(MATERIAL FOR THIS TASK begins)
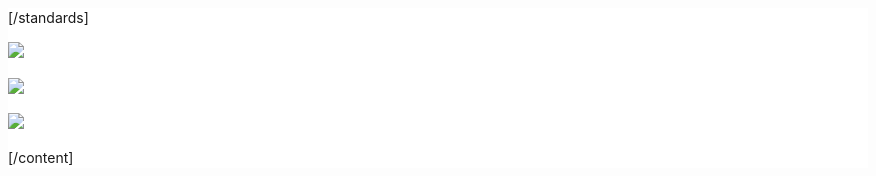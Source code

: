 [/standards]

[<img src="http://www.thinkersmith.org/images/creativeCommons.png" border="0" />](http://creativecommons.org/)

[<img src="http://www.thinkersmith.org/images/thinker.png" border="0" />](http://thinkersmith.org/)  


[<img src="http://www.thinkersmith.org/images/commonSense.png" border="0" />](https://www.commonsensemedia.org/)  


[/content]

<link rel="stylesheet" type="text/css" href="../docs/morestyle.css" />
(MATERIAL FOR THIS TASK ends)
WHAT YOU ARE ASKED TO DO ▸ Exclude the images, then output the data above word for word.

SOLVED EXERCISE ▸
Source code

: [/standards]

[<img src="http://www.thinkersmith.org/images/creativeCommons.png" border="0" />](http://creativecommons.org/)

[<img src="http://www.thinkersmith.org/images/thinker.png" border="0" />](http://thinkersmith.org/)  


[<img src="http://www.thinkersmith.org/images/commonSense.png" border="0" />](https://www.commonsensemedia.org/)  


[/content]

<link rel="stylesheet" type="text/css" href="../docs/morestyle.css" />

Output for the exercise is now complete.